Gauss quadrature in 3D with change of variables

Dear all,

I want to solve an intgeral of the following form
\int_0^1\int_x^1(x+y) dydx
using a self implemented Gauss quadrature.

The integral boundaries must be changed to [-1,1], which is done in the following way:
image

This code does not give the correct answer (the code is verified using the package QuadGK):

function f_example(x,y)
    return x + y 
end

function custom_gaussquad_change_of_variables(f, n)
    nodes, weights = gauss_quadrature_nodes_2d(n)
    integral = 0
   
    for i in 1:size(weights)[1]
        integral += weights[i] * f_example(1/2*nodes[i, 1]+1/2, (1-nodes[i,1])/2*nodes[i,2] + (1+nodes[i,1])/2) * 1/2 * (1-nodes[i,1])/2
    end 
     
    return integral
end

When I only need to change the boundary of one integral variable I do not have any problems.
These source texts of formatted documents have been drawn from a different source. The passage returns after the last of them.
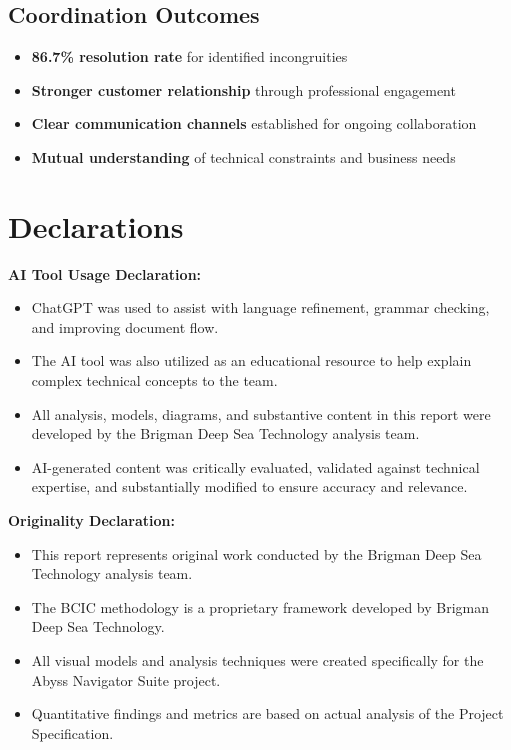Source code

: \documentclass[12pt,a4paper]{article}
\begin{document}
\subsection{Coordination Outcomes}
\begin{itemize}
\item \textbf{86.7\% resolution rate} for identified incongruities
\item \textbf{Stronger customer relationship} through professional engagement
\item \textbf{Clear communication channels} established for ongoing collaboration
\item \textbf{Mutual understanding} of technical constraints and business needs
\end{itemize}

\newpage

\section{Declarations}
\label{sec:declarations}

\textbf{AI Tool Usage Declaration:}
\begin{itemize}
\item ChatGPT was used to assist with language refinement, grammar checking, and improving document flow.
\item The AI tool was also utilized as an educational resource to help explain complex technical concepts to the team.
\item All analysis, models, diagrams, and substantive content in this report were developed by the Brigman Deep Sea Technology analysis team.
\item AI-generated content was critically evaluated, validated against technical expertise, and substantially modified to ensure accuracy and relevance.
\end{itemize}

\textbf{Originality Declaration:}
\begin{itemize}
\item This report represents original work conducted by the Brigman Deep Sea Technology analysis team.
\item The BCIC methodology is a proprietary framework developed by Brigman Deep Sea Technology.
\item All visual models and analysis techniques were created specifically for the Abyss Navigator Suite project.
\item Quantitative findings and metrics are based on actual analysis of the Project Specification.
\end{itemize}
\end{document}
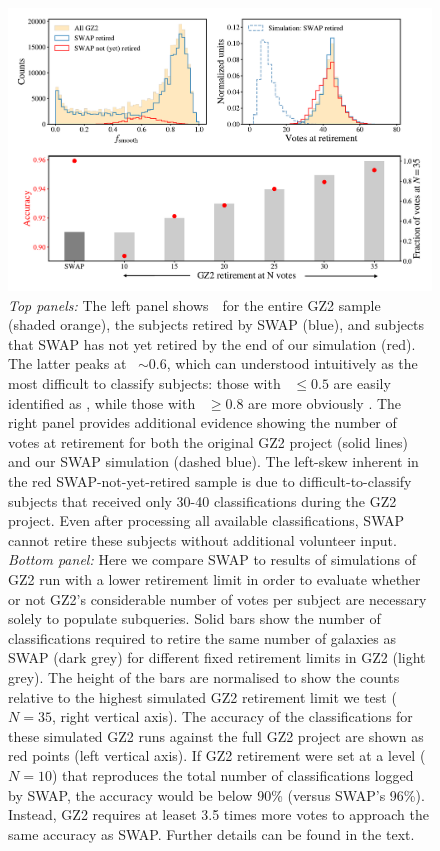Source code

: \begin{figure}
\includegraphics[width=\linewidth]{Figures/human_machine/f6.pdf}
\caption[SWAP's intelligent retirement mechanism 3.5 times fewer classifications than GZ2.]{\textit{Top panels:} The left panel shows~\fsmooth~for the entire GZ2 sample (shaded orange), the subjects retired by SWAP (blue), and subjects that SWAP has not yet retired by the end of our simulation (red). The latter peaks at \fsmooth~$\sim 0.6$, which can understood intuitively as the most difficult to classify subjects: those with \fsmooth~$\le 0.5$ are easily identified as \feat, while those with \fsmooth~$\ge 0.8$ are more obviously \notfeat. The right panel provides additional evidence showing the number of votes at retirement for both the original GZ2 project (solid lines) and our SWAP simulation (dashed blue). The left-skew inherent in the red SWAP-not-yet-retired sample is due to difficult-to-classify subjects that received only 30-40 classifications during the GZ2 project. Even after processing all available classifications, SWAP cannot retire these subjects without additional volunteer input. 
\textit{Bottom panel:} Here we compare SWAP to results of simulations of GZ2 run with a lower retirement limit in order to evaluate whether or not GZ2's considerable number of votes per subject are necessary solely to populate subqueries. Solid bars show the number of classifications required to retire the same number of galaxies as SWAP (dark grey) for different fixed retirement limits in GZ2 (light grey). The height of the bars are normalised to show the counts relative to the highest simulated GZ2 retirement limit we test ($N=35$, right vertical axis).  The accuracy of the classifications for these simulated GZ2 runs against the full GZ2 project are shown as red points (left vertical axis). If GZ2 retirement were set at a level ($N=10$) that reproduces the total number of classifications logged by SWAP, the accuracy would be below 90\% (versus SWAP's 96\%).  Instead, GZ2 requires at leaset 3.5 times more votes to approach the same accuracy as SWAP. Further details can be found in the text.}
\label{fig: gz2 min retirement}
\end{figure}

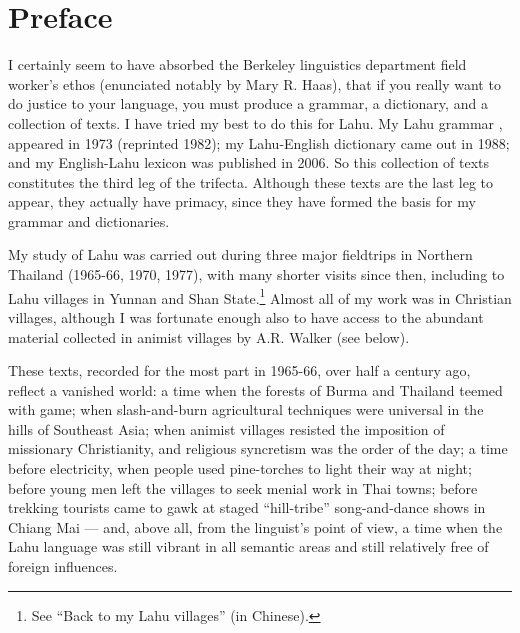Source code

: \vspace{0.25em}

\renewcommand{\thefootnote}{\arabic{footnote}}
\setcounter{footnote}{0}


\chapter*{Preface}
I certainly seem to have absorbed the Berkeley linguistics department
field worker's ethos (enunciated notably by Mary R. Haas), that if you
really want to do justice to your language, you must produce a grammar,
a dictionary, and a collection of texts. I have tried my best to do this
for Lahu. My Lahu grammar \citep[abbreviated ``GL'']{matisoff1973grammar}, appeared in 1973 (reprinted 1982); my
Lahu-English dictionary \citep[abbreviated ``DL'']{88} came out in 1988; and my English-Lahu
lexicon \citep[abbreviated ``ELL'']{matisoff2006english} was published in 2006. So this collection of texts
constitutes the third leg of the trifecta. Although these texts are the
last leg to appear, they actually have primacy, since they have formed
the basis for my grammar and dictionaries.

My study of Lahu was carried out during three major fieldtrips in
Northern Thailand (1965-66, 1970, 1977), with many shorter visits since
then, including to Lahu villages in Yunnan and Shan State.\footnote{See
\citet{matisoff2008} ``Back to my Lahu villages'' (in Chinese).} Almost all of my
work was in Christian villages, although I was fortunate enough also to
have access to the abundant material collected in animist villages by
A.R. Walker (see below).

These texts, recorded for the most part in 1965-66, over half a century
ago, reflect a vanished world: a time when the forests of Burma and
Thailand teemed with game; when slash-and-burn agricultural techniques
were universal in the hills of Southeast Asia; when animist villages
resisted the imposition of missionary Christianity, and religious
syncretism was the order of the day; a time before electricity, when
people used pine-torches to light their way at night; before young men
left the villages to seek menial work in Thai towns; before trekking
tourists came to gawk at staged ``hill-tribe'' song-and-dance shows in
Chiang Mai --- and, above all, from the linguist's point of view, a
time when the Lahu language was still vibrant in all semantic areas and
still relatively free of foreign influences.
Does anyone understand what I do wrong and how I can obtain the correct answer?
Thanks!

Your basic idea is correct, but you have a bug/typo in your code somewhere, and you also didn’t supply gauss_quadrature_nodes_2d so it is not runnable. I found your code a bit hard to read so I re-implemented it, and mine seems to work fine:

using QuadGK
function custom_gaussquad(f, n)
    ξ, w = QuadGK.gauss(n, -1, 1) # 1d gauss rule of order n
    integral = 0.0 # not 0, for type stability
    for (ξ₁,w₁) in zip(ξ, w), (ξ₂,w₂) in zip(ξ, w) # tensor product of 1d rules
        x = (ξ₁+1)/2
        y = ((1-x)*ξ₂ + (1+x))/2
        integral += (w₁ * w₂) * f(x, y) * (1-x)/4
    end
    return integral
end

which gives the correct answer:

julia> custom_gaussquad((x,y) -> 1, 11) # area of triangle
0.49999999999999983

julia> custom_gaussquad((x,y) -> x+y, 11)
0.5000000000000002

julia> quadgk(x -> quadgk(y -> x+y, x, 1)[1], 0,1)[1]
0.49999999999999994

julia> custom_gaussquad((x,y) -> exp(x^2 + sin(x*y)), 11)
0.8215954352465259

julia> quadgk(x -> quadgk(y -> exp(x^2 + sin(x*y)), x, 1)[1], 0,1)[1]
0.8215954352465216

PS. Note that integral = 0 is type unstable. If you know you want a Float64 result, you can use integral = 0.0 to initialize it.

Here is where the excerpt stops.